The data presented in Table 1 indicates that under the condition of 640 × 640 pixel images, the YOLOv8_Adv model demonstrates superior overall performance, with the highest P and [email protected] among all compared models, reaching 97.3% and 98.7%, respectively. Moreover, despite exhibiting a marginal reduction of only 0.1% in recall (R) compared to the top performing YOLOv8_Biformer model, the YOLOv8_Adv model achieves a significantly lower GFLOPs value of just 10.1, underscoring its superior efficiency and precision in object detection tasks. The YOLOv8_Adv demonstrates improvements of 5%, 5.2%, and 3.9% in P, R, and [email protected], respectively, when compared to the baseline YOLOv8n model. Simultaneously, its GFLOPs value also decreases by 2.3, further demonstrating its significant performance enhancement relative to the baseline model. It is worth noting that when we focus solely on the GFLOPs value, YOLOv8_FasterNet offers relatively good performance with the lowest computational load of 9.2 GFLOPs. This result indicates that YOLOv8_FasterNet is more advantageous in resource-limited application scenarios, making it suitable for implementing object detection tasks on devices with constrained computing capabilities. Overall, these data reflect the differences in efficiency and accuracy among the various models, providing strong evidence for selecting models that are suitable for specific application needs, while emphasizing the superior performance demonstrated by the YOLOv8_Adv model.

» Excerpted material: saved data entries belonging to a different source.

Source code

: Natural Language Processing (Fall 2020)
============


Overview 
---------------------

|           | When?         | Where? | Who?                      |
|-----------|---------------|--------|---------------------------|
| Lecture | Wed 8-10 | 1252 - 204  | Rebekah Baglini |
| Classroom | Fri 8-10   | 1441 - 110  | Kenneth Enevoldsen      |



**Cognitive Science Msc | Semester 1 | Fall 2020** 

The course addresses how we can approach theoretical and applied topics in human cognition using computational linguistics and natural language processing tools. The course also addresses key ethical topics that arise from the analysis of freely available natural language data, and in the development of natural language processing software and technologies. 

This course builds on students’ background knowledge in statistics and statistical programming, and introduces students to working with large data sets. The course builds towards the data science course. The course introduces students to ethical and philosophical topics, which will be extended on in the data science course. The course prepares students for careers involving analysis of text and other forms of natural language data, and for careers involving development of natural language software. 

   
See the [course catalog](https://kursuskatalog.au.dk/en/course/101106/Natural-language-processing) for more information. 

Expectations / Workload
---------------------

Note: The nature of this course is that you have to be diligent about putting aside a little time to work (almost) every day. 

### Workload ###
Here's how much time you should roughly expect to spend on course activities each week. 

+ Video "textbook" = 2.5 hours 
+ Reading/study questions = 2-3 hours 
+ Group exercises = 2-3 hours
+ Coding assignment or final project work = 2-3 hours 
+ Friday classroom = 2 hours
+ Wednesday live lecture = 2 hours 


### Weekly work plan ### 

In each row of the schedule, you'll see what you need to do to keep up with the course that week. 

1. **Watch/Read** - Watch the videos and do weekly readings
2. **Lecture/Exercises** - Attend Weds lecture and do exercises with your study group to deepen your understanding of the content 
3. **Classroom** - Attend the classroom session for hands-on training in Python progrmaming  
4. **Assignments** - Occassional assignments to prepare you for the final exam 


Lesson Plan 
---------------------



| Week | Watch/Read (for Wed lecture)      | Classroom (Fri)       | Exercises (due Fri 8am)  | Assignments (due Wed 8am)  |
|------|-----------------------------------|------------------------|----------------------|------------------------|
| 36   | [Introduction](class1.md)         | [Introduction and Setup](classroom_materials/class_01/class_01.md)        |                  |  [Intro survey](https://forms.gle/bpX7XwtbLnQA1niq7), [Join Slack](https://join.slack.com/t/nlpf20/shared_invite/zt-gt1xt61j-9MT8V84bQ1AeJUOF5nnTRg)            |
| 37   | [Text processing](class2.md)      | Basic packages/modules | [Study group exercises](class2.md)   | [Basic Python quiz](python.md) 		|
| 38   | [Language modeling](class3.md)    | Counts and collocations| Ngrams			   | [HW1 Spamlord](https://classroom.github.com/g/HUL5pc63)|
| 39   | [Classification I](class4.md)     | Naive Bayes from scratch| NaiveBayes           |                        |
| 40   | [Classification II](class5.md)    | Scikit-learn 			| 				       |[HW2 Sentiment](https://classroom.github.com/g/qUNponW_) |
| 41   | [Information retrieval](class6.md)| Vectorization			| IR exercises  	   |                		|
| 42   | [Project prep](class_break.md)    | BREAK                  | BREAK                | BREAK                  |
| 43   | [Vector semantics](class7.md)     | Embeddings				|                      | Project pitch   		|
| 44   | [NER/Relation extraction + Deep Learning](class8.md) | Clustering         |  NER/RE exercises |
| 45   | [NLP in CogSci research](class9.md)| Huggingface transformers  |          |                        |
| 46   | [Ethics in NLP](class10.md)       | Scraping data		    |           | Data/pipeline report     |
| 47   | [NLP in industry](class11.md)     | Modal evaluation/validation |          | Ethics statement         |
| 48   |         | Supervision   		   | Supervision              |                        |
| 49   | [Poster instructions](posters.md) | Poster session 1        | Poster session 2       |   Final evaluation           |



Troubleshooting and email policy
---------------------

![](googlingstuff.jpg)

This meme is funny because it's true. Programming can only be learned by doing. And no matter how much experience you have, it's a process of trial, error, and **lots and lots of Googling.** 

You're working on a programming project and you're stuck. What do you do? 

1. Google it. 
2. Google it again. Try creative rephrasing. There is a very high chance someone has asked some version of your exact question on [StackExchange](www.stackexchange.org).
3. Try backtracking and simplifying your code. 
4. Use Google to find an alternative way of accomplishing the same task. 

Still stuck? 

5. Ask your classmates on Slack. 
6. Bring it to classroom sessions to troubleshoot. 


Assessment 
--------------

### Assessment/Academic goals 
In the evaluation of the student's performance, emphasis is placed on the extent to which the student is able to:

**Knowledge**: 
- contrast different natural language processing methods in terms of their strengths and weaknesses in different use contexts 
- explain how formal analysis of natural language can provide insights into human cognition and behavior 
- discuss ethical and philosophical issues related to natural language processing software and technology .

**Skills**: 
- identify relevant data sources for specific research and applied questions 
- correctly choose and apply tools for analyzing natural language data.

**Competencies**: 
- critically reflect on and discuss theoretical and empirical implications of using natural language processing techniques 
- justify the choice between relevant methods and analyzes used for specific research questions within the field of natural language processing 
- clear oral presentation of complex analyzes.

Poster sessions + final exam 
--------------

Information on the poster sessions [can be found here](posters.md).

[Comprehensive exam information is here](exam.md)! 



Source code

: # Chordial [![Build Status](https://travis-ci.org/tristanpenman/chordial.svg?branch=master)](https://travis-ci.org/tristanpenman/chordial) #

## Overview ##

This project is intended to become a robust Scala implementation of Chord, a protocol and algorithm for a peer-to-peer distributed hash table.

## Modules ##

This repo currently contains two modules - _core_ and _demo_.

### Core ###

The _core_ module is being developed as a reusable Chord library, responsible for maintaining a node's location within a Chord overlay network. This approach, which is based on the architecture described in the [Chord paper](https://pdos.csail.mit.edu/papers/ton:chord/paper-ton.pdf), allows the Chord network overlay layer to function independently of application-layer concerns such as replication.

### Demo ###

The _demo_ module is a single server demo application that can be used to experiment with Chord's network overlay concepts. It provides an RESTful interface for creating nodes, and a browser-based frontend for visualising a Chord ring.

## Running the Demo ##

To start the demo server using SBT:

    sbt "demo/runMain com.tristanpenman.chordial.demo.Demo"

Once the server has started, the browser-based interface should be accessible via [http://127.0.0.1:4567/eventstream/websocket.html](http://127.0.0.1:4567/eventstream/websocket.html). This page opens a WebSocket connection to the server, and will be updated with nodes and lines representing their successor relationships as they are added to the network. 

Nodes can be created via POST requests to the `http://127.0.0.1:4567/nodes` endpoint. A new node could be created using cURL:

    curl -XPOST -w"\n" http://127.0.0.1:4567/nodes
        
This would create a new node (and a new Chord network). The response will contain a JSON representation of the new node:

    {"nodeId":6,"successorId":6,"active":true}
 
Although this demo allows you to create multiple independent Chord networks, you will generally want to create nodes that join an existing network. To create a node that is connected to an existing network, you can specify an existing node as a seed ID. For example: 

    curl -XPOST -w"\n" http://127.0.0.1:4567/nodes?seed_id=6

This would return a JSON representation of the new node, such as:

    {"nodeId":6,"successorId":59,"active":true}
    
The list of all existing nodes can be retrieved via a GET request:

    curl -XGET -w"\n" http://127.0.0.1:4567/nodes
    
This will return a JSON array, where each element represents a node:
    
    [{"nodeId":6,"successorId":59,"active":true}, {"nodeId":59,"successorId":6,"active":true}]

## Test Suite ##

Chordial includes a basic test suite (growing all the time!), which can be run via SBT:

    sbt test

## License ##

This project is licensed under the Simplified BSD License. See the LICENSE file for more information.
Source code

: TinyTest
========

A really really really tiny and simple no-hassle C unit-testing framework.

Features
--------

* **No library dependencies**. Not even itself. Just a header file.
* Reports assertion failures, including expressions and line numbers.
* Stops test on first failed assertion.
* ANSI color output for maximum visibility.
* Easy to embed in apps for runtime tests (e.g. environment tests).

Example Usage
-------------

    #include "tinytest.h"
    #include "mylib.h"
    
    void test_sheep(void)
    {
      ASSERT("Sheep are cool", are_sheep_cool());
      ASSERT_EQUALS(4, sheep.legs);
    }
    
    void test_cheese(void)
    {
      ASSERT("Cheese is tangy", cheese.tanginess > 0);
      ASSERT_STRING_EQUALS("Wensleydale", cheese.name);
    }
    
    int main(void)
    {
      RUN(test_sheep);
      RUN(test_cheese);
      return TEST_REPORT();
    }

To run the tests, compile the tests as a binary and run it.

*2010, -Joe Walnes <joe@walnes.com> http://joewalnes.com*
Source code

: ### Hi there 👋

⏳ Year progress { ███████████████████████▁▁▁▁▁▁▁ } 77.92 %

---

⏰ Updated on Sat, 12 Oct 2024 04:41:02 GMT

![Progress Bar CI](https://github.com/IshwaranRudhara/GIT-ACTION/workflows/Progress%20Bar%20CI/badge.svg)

4.3.3. Ablation Experiment

An ablation experiment was performed on the same dataset to evaluate the influence of the introduced modules on the detection performance of infrared devices, with the results presented in Table 2. The comparison of results highlights that the YOLOv8n-C, YOLOv8n-CG, YOLOv8n-CGV, and YOLOv8_Adv models demonstrate notable enhancements in [email protected] values over the baseline YOLOv8n model, achieving improvements of 2.1%, 2.7%, 3.4%, and 4.1%, respectively. This indicates that the introduced modules have played a positive role in enhancing detection performance.
Specifically, YOLOv8n-C successfully reduced the computational load by incorporating the C2f-fast module into the backbone network, leading to an 8.9% decrease in GFLOPs. This result demonstrates the effectiveness of its lightweight improvement, enabling the model to perform computations more efficiently while maintaining a certain level of accuracy. YOLOv8n-CG adopted the GSConv module in the neck part, which not only improved the model’s accuracy but also reduced GFLOPs by 13.7%. This improvement highlights the dual advantages of the GSConv module in enhancing performance and reducing computational complexity, thereby increasing the model’s applicability in real-world scenarios.
Furthermore, YOLOv8n-CGV combined the GSConv and VoVGSCSP modules in the neck part, resulting in an 18.5% reduction in GFLOPs. This combination not only optimized the model’s computational efficiency but also enhanced its detection capability in complex scenarios, demonstrating the effectiveness of multi-module collaborative work. Finally, expanding upon YOLOv8n-CGV, the YOLOv8_Adv model incorporates the EMA attention mechanism, which significantly strengthens its ability to extract and utilize key features, leading to substantial accuracy gains. These experimental results validate the contributions of individual modules and highlight the strategic advantage of modular design in optimizing object detection systems.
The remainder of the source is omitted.